Egli non aveva alcun timore di esporsi per proteggere i suoi amati compagni, anche se ciò poteva avere per lui dolorose conseguenze. Aveva preso la ferma decisione di assumersi da solo l’intera responsabilità in qualunque circostanza. Quella era la promessa a cui aveva tenuto fede fin dal suo insediamento a terzo presidente.
In quel periodo la Gakkai poteva affermare di aver raggiunto una condizione altamente favorevole.
In Giappone aveva raggiunto i vertici del mondo religioso, acquisendo una salda e autorevole posizione come organizzazione dedita alla pace.
Inoltre, la rete di compagni di fede che affondava profonde radici tra la gente comune, si era estesa sull’intero pianeta.
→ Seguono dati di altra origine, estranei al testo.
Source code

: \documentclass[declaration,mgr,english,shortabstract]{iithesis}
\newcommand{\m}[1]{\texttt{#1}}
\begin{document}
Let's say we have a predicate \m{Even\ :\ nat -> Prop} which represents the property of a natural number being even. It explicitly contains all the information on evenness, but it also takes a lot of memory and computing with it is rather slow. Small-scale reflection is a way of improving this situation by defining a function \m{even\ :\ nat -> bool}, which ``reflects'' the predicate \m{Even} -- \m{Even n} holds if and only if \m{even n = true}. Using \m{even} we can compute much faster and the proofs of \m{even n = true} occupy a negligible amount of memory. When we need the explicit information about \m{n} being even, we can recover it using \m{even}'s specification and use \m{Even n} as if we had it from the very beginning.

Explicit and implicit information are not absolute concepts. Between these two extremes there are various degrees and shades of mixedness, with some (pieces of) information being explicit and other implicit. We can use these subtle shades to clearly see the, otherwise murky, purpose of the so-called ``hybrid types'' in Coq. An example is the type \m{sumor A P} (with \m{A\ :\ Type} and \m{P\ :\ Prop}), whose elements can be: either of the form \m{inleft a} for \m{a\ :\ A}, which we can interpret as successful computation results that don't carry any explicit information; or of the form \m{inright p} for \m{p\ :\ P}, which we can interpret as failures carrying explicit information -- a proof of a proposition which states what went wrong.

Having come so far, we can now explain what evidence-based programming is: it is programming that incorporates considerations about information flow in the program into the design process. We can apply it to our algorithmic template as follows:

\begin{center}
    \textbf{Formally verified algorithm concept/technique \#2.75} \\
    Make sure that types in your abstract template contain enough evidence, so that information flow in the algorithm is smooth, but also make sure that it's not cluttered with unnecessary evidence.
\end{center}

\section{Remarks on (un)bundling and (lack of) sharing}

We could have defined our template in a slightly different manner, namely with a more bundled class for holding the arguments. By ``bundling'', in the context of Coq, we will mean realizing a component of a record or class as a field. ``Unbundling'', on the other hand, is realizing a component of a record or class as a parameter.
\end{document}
Lo studio del Buddismo del Daishonin era penetrato nella società e aveva consentito di formare persone di grande valore che, con una profonda consapevolezza della propria missione per kosen-rufu, contribuivano alla collettività in svariati campi.
Il movimento Soka basato sull’insegnamento buddista, aperto alla società, con il suo vasto campo d’azione nel promuovere i valori della pace, della cultura e dell’educazione, era altamente apprezzato e otteneva riscontri e ammirazione sempre più vasti.
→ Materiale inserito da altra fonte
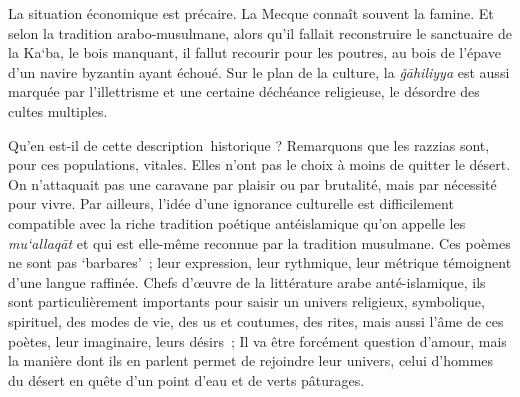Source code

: La situation économique est précaire. La Mecque connaît souvent la
famine. Et selon la tradition arabo-musulmane, alors qu'il fallait
reconstruire le sanctuaire de la Ka`ba, le bois manquant, il fallut
recourir pour les poutres, au bois de l'épave d'un navire byzantin ayant
échoué.
Sur le plan de la culture, la \emph{ǧāhiliyya} est aussi marquée par
l'illettrisme et une certaine déchéance religieuse, le désordre des
cultes multiples.

Qu'en est-il de cette description~historique ? Remarquons que les
razzias sont, pour ces populations, vitales. Elles n'ont pas le choix à
moins de quitter le désert. On n'attaquait pas une caravane par plaisir
ou par brutalité, mais par nécessité pour vivre. Par ailleurs, l'idée
d'une ignorance culturelle est difficilement compatible avec la riche
tradition poétique antéislamique qu'on appelle les
\emph{mu`allaqāt} et qui est elle-même reconnue par la tradition
musulmane. Ces poèmes ne sont pas `barbares'~; leur expression, leur
rythmique, leur métrique témoignent d'une langue raffinée. Chefs d'œuvre
de la littérature arabe anté-islamique, ils sont particulièrement
importants pour saisir un univers religieux, symbolique, spirituel, des
modes de vie, des us et coutumes, des rites, mais aussi l'âme de ces
poètes, leur imaginaire, leurs désirs~; Il va être forcément question
d'amour, mais la manière dont ils en parlent permet de rejoindre leur
univers, celui d'hommes du désert en quête d'un point d'eau et de verts
pâturages.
Come il culmine di un’alta marea, nel 1979 la Gakkai festeggiava l’importante punto di svolta del completamento del ciclo delle “sette campane”. Shin’ichi era orgoglioso di poter trasmettere in qualsiasi momento resoconti di vittoria al suo maestro Josei Toda. La sua determinazione a rispondere alle aspettative del maestro era la forza che lo spronava all’azione.